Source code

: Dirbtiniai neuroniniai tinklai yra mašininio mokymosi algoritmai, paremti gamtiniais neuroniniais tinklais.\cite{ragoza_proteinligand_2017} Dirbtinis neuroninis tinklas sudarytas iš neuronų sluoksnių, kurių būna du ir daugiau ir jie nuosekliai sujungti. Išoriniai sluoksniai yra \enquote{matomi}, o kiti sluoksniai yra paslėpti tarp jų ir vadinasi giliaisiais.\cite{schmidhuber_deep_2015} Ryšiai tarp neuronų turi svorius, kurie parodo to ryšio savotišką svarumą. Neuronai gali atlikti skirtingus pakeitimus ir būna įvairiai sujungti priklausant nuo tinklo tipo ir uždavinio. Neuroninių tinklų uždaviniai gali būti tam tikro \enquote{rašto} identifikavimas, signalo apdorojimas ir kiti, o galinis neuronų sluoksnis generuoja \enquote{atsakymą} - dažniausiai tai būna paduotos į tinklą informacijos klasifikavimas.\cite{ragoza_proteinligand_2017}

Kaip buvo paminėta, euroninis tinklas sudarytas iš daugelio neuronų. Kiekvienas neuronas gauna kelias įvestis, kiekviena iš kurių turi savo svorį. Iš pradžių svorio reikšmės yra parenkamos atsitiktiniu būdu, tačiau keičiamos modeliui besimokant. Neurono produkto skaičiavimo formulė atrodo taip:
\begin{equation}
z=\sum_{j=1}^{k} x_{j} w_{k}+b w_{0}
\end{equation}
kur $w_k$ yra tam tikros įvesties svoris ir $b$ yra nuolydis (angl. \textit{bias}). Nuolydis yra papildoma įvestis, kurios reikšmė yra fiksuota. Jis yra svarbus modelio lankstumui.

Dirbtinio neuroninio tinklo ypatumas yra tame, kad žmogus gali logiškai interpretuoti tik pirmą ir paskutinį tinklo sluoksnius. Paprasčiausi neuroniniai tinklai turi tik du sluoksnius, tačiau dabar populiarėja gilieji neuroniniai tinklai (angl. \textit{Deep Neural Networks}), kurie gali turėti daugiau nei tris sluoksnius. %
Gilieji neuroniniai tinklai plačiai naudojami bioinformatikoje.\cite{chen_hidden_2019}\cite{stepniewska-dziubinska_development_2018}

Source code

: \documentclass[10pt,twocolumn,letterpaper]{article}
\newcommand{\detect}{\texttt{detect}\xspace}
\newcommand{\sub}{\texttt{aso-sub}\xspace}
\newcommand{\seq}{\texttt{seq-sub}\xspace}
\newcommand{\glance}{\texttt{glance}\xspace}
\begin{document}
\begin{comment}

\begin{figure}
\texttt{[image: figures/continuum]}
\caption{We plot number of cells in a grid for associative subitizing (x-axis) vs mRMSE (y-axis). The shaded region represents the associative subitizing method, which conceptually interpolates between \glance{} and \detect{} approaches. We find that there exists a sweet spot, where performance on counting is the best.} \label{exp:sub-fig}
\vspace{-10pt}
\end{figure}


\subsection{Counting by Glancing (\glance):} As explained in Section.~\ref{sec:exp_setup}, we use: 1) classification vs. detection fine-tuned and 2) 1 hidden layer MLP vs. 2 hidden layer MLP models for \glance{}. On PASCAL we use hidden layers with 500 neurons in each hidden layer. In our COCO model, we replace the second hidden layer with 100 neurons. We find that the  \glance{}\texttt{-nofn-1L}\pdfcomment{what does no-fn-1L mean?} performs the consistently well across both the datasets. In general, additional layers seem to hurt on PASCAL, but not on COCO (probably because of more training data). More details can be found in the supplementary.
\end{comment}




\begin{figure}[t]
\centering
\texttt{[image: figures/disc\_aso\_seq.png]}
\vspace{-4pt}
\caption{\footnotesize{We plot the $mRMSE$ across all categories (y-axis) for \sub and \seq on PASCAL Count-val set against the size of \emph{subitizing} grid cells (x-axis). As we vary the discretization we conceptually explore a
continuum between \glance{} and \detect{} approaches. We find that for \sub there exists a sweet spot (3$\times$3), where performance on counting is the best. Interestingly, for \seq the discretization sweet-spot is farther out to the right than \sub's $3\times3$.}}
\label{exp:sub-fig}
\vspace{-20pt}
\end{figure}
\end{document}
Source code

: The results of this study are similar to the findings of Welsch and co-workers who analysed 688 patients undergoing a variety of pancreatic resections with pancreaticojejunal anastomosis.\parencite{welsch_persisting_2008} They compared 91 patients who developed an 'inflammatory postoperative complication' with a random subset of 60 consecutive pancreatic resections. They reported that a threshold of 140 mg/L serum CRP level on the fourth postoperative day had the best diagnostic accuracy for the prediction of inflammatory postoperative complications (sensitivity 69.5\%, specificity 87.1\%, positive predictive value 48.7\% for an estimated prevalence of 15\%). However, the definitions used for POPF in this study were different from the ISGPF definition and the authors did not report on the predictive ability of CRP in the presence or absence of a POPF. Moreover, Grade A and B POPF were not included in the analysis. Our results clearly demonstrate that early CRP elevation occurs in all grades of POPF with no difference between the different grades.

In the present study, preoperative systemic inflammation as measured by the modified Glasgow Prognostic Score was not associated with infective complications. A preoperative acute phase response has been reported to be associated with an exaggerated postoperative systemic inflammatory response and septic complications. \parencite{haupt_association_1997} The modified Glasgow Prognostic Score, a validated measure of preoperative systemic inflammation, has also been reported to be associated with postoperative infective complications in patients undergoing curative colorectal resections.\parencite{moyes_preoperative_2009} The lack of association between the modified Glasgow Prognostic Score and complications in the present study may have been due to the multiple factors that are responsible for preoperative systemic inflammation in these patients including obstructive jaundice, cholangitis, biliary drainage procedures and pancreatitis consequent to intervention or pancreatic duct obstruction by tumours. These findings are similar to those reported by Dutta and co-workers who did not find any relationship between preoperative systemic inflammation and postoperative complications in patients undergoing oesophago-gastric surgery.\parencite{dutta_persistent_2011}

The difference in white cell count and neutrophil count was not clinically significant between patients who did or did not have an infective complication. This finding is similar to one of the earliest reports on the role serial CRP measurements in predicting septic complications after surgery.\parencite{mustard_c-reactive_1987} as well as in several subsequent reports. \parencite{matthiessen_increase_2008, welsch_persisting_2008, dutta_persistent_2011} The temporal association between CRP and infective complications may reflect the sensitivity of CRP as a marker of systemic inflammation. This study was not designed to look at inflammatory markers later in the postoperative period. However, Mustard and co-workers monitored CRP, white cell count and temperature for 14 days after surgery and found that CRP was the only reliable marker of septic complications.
________________________
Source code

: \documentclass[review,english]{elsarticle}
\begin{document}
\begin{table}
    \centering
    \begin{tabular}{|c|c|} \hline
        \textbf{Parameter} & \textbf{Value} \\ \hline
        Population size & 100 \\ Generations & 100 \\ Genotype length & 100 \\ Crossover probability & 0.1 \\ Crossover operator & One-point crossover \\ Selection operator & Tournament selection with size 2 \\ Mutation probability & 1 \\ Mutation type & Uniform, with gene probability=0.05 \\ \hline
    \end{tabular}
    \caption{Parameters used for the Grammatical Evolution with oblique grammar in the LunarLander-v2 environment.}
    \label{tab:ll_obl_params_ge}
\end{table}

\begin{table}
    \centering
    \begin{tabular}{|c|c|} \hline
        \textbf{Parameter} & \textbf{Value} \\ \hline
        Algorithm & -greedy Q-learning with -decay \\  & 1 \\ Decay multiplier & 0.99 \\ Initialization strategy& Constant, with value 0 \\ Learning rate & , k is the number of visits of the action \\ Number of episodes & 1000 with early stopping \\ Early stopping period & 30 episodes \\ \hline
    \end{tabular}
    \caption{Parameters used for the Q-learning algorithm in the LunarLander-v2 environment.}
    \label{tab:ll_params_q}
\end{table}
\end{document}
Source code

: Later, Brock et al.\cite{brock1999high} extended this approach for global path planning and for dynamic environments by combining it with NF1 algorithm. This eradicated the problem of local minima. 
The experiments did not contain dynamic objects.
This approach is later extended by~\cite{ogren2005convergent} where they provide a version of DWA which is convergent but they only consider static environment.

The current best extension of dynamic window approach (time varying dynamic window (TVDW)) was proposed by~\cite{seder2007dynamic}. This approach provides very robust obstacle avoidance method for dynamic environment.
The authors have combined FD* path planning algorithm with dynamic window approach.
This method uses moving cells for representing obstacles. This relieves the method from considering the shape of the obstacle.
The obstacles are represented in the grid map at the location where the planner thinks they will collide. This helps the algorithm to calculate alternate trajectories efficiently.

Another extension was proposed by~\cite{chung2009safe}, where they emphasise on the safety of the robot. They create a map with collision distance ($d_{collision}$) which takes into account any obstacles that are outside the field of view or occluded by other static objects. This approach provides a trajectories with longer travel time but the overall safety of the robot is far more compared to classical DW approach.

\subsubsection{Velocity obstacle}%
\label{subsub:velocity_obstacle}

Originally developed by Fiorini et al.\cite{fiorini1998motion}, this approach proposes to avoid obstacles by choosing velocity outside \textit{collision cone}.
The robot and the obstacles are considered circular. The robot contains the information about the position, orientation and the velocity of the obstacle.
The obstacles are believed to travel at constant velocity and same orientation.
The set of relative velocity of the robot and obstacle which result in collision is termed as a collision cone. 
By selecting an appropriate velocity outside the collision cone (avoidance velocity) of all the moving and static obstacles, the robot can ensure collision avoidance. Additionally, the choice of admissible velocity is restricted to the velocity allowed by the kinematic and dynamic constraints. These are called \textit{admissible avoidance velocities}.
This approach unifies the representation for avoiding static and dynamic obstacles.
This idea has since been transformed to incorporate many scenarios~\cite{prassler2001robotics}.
________________________
Copy out each line of the material that holds the word "tačiau".

● Expected answer
Kaip buvo paminėta, euroninis tinklas sudarytas iš daugelio neuronų. Kiekvienas neuronas gauna kelias įvestis, kiekviena iš kurių turi savo svorį. Iš pradžių svorio reikšmės yra parenkamos atsitiktiniu būdu, tačiau keičiamos modeliui besimokant. Neurono produkto skaičiavimo formulė atrodo taip:
Dirbtinio neuroninio tinklo ypatumas yra tame, kad žmogus gali logiškai interpretuoti tik pirmą ir paskutinį tinklo sluoksnius. Paprasčiausi neuroniniai tinklai turi tik du sluoksnius, tačiau dabar populiarėja gilieji neuroniniai tinklai (angl. \textit{Deep Neural Networks}), kurie gali turėti daugiau nei tris sluoksnius. %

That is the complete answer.